Recurring Theme: Hilarity Thy Name Is Star Wars
Ohhhhkay, so, as it turns out Vader’s here because he was looking for information. As you will recall, the whole reason he’s on THIS particular crime spree is to find a Jedi to kill and steal from. (What a guy.) With the clones out of his hair for the moment (HA HA JUST KIDDING ANAKIN’S BEAUTIFUL HAIR IS GONE OH I MADE MYSELF AND OBI-WAN SAD), he walks over to a console and then asks his helper droid to help him access the Jedi’s records. He needs access to the Order’s HR files because he’s looking for a particular sort of Jedi:
Yes, here’s a new comical thing for us to talk about: the Barash Vow. So apparently, the people taking this vow were still Jedi, but they were Jedi who had been naughty and needed a time-out. They were required to go be by themselves and have nothing to do with the Order whatsoever.
Well, that had to be pretty goddamn terrifying, yes? You sense the mass-murder of your people, but you can’t do anything about it? I’m sorry, but vow or no vow, I’d have been like HOLY SHIT and run for the hills.
Also, I laughed a lot at this:
You’d think that Anakin would have learned a few lessons this week about not trying to take the easy way out of things, but whatever. I think we all know he’s a slow learner.
I Think Sidious Already Has One Of Those
Ding and Kicker reappear now and hurl a grenade thing at Vader, forcing him to hold it at bay with the Force. While they’ve got him cornered and unable to strike them, Ding decides that their best bet would be to take him prisoner.
They begin to speculate on all the great stuff they’ll get for taking custody of this mysterious Jedi they’ve found:
…awwww. These guys. They point out that there’s nothing a Jedi can do to them while he’s trying to keep that grenade from exploding!

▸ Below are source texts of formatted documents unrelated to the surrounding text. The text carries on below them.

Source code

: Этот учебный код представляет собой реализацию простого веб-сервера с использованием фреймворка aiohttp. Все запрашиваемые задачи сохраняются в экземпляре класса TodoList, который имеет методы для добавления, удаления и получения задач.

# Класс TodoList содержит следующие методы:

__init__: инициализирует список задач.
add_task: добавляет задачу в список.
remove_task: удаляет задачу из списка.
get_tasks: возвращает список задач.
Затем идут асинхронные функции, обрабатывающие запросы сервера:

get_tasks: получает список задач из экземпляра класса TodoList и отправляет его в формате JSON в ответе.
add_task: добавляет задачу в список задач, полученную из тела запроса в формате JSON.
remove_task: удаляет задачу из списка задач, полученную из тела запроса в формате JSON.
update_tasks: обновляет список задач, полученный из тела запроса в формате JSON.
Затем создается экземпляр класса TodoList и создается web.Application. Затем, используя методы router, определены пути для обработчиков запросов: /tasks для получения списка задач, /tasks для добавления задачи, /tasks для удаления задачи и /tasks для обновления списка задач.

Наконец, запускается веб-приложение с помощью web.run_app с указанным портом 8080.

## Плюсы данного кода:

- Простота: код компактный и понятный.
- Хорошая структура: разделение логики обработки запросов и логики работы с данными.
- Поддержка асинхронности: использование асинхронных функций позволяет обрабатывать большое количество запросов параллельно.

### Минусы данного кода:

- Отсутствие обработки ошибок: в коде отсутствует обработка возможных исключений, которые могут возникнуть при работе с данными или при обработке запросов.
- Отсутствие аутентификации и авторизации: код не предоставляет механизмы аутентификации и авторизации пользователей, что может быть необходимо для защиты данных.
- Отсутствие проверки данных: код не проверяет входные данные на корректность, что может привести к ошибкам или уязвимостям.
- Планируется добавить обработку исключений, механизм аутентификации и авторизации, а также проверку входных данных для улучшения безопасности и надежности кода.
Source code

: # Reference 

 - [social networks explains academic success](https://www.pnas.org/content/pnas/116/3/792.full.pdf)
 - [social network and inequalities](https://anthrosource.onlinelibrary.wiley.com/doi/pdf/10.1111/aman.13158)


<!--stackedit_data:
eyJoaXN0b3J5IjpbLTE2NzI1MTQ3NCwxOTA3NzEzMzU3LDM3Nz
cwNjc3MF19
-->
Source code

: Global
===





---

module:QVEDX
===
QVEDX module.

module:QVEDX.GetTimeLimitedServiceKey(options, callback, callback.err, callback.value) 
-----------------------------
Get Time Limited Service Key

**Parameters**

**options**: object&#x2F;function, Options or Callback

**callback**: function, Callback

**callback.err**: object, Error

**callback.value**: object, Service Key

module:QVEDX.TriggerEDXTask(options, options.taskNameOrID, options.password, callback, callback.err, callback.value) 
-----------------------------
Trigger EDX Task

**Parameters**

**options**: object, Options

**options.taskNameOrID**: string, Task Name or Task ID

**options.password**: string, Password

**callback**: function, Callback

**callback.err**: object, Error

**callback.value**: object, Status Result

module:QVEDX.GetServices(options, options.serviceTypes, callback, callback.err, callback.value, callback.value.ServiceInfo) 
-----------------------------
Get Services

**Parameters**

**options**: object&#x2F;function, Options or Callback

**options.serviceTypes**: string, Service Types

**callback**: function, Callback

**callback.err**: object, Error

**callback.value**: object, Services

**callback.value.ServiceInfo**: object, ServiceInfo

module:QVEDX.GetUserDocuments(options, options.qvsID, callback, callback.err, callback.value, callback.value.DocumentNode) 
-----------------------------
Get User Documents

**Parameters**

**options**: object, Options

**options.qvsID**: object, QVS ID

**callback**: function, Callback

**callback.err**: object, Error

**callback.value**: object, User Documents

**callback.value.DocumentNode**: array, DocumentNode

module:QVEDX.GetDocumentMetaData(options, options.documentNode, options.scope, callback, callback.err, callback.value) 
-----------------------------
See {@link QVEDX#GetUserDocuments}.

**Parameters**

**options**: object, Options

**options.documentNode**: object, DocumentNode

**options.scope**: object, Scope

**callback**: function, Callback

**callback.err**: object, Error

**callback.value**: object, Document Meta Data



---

Recurring Theme: Anakin Skywalker, A Little Touchy About That
This sets Vader off, and he sets out to prove them wrong, because JUST In case we’d forgotten:
Oooh, Anakin can do two things at once with the Force now. I’m sooooo impressed GOD IT WAS TOTALLY ALL WORTH IT WASN’T IT.
He caps this off by crushing these guys’ windpipes, and then making a dramatic proclamation to nobody:
…well, except that you can no longer brush your own hair or breathe without assistance. Also I bet you’re not as good at dancing as you used to be. Hmmph. (Look I know I’m being mean to him here BUT HE DESERVES IT. HE MADE PADME CRY. THEN HE MADE OBI-WAN CRY. THEN I CRIED.)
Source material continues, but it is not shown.